Records supplied:
——————————
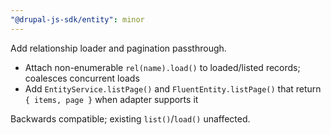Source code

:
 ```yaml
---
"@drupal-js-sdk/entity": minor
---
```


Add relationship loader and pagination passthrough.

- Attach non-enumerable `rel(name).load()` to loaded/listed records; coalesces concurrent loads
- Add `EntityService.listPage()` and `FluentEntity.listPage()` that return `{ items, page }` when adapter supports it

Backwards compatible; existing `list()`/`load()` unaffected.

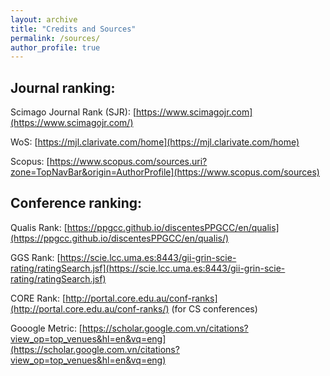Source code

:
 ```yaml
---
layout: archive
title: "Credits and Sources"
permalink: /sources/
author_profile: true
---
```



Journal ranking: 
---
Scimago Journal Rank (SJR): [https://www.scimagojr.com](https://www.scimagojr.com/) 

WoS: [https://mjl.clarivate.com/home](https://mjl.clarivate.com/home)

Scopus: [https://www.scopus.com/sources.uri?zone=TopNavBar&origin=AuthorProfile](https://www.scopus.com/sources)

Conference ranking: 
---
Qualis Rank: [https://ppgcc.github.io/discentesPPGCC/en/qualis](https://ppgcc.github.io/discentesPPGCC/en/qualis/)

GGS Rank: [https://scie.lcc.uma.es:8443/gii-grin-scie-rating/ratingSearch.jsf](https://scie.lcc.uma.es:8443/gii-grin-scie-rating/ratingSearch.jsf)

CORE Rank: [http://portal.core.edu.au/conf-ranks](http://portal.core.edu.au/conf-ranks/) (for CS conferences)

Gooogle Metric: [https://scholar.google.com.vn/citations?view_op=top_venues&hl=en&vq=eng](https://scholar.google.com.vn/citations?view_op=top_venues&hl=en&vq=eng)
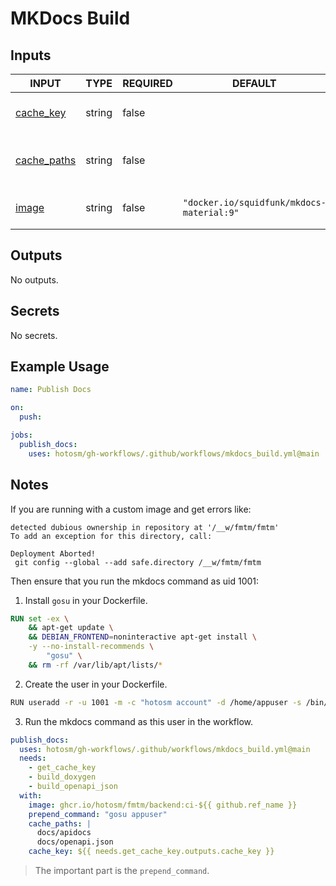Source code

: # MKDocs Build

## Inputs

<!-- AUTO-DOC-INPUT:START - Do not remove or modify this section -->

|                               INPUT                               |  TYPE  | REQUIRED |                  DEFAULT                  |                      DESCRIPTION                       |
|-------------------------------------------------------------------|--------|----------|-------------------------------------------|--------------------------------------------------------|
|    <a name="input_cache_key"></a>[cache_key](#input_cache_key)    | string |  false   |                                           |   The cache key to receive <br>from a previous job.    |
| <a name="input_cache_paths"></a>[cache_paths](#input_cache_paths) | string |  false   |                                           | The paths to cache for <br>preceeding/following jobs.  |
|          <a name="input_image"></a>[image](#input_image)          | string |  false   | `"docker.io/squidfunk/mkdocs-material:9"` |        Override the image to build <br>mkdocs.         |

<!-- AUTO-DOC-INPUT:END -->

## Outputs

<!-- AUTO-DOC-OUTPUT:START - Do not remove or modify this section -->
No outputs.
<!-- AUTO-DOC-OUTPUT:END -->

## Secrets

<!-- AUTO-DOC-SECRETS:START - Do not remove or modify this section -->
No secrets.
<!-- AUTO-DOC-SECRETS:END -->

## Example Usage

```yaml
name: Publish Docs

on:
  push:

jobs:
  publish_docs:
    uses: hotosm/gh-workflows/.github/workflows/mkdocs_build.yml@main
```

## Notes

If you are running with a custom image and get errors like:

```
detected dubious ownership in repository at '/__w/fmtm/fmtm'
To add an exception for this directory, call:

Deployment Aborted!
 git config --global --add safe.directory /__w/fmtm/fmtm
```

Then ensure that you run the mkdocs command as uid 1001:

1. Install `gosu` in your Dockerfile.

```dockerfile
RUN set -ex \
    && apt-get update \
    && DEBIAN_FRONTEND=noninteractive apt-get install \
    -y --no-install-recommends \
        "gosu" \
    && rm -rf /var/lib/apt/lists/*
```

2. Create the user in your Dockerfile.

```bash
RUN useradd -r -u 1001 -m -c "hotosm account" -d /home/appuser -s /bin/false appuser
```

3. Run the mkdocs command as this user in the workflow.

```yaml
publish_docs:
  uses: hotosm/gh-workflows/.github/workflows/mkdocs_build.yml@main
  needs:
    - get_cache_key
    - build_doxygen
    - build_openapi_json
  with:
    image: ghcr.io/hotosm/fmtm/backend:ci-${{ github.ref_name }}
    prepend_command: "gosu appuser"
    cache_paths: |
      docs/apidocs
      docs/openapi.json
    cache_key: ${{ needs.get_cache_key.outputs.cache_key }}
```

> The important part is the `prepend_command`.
——————————
Task to carry out: Output nothing but an exact retyping of the material, pictures excluded.

Solution:
Source code

:
 ```yaml
---
"@drupal-js-sdk/entity": minor
---
```


Add relationship loader and pagination passthrough.

- Attach non-enumerable `rel(name).load()` to loaded/listed records; coalesces concurrent loads
- Add `EntityService.listPage()` and `FluentEntity.listPage()` that return `{ items, page }` when adapter supports it

Backwards compatible; existing `list()`/`load()` unaffected.

Source code

:
 ```yaml
---
layout: archive
title: "Credits and Sources"
permalink: /sources/
author_profile: true
---
```



Journal ranking: 
---
Scimago Journal Rank (SJR): [https://www.scimagojr.com](https://www.scimagojr.com/) 

WoS: [https://mjl.clarivate.com/home](https://mjl.clarivate.com/home)

Scopus: [https://www.scopus.com/sources.uri?zone=TopNavBar&origin=AuthorProfile](https://www.scopus.com/sources)

Conference ranking: 
---
Qualis Rank: [https://ppgcc.github.io/discentesPPGCC/en/qualis](https://ppgcc.github.io/discentesPPGCC/en/qualis/)

GGS Rank: [https://scie.lcc.uma.es:8443/gii-grin-scie-rating/ratingSearch.jsf](https://scie.lcc.uma.es:8443/gii-grin-scie-rating/ratingSearch.jsf)

CORE Rank: [http://portal.core.edu.au/conf-ranks](http://portal.core.edu.au/conf-ranks/) (for CS conferences)

Gooogle Metric: [https://scholar.google.com.vn/citations?view_op=top_venues&hl=en&vq=eng](https://scholar.google.com.vn/citations?view_op=top_venues&hl=en&vq=eng)
Source code

: # MKDocs Build

## Inputs

<!-- AUTO-DOC-INPUT:START - Do not remove or modify this section -->

|                               INPUT                               |  TYPE  | REQUIRED |                  DEFAULT                  |                      DESCRIPTION                       |
|-------------------------------------------------------------------|--------|----------|-------------------------------------------|--------------------------------------------------------|
|    <a name="input_cache_key"></a>[cache_key](#input_cache_key)    | string |  false   |                                           |   The cache key to receive <br>from a previous job.    |
| <a name="input_cache_paths"></a>[cache_paths](#input_cache_paths) | string |  false   |                                           | The paths to cache for <br>preceeding/following jobs.  |
|          <a name="input_image"></a>[image](#input_image)          | string |  false   | `"docker.io/squidfunk/mkdocs-material:9"` |        Override the image to build <br>mkdocs.         |

<!-- AUTO-DOC-INPUT:END -->

## Outputs

<!-- AUTO-DOC-OUTPUT:START - Do not remove or modify this section -->
No outputs.
<!-- AUTO-DOC-OUTPUT:END -->

## Secrets

<!-- AUTO-DOC-SECRETS:START - Do not remove or modify this section -->
No secrets.
<!-- AUTO-DOC-SECRETS:END -->

## Example Usage

```yaml
name: Publish Docs

on:
  push:

jobs:
  publish_docs:
    uses: hotosm/gh-workflows/.github/workflows/mkdocs_build.yml@main
```

## Notes

If you are running with a custom image and get errors like:

```
detected dubious ownership in repository at '/__w/fmtm/fmtm'
To add an exception for this directory, call:

Deployment Aborted!
 git config --global --add safe.directory /__w/fmtm/fmtm
```

Then ensure that you run the mkdocs command as uid 1001:

1. Install `gosu` in your Dockerfile.

```dockerfile
RUN set -ex \
    && apt-get update \
    && DEBIAN_FRONTEND=noninteractive apt-get install \
    -y --no-install-recommends \
        "gosu" \
    && rm -rf /var/lib/apt/lists/*
```

2. Create the user in your Dockerfile.

```bash
RUN useradd -r -u 1001 -m -c "hotosm account" -d /home/appuser -s /bin/false appuser
```

3. Run the mkdocs command as this user in the workflow.

```yaml
publish_docs:
  uses: hotosm/gh-workflows/.github/workflows/mkdocs_build.yml@main
  needs:
    - get_cache_key
    - build_doxygen
    - build_openapi_json
  with:
    image: ghcr.io/hotosm/fmtm/backend:ci-${{ github.ref_name }}
    prepend_command: "gosu appuser"
    cache_paths: |
      docs/apidocs
      docs/openapi.json
    cache_key: ${{ needs.get_cache_key.outputs.cache_key }}
```

> The important part is the `prepend_command`.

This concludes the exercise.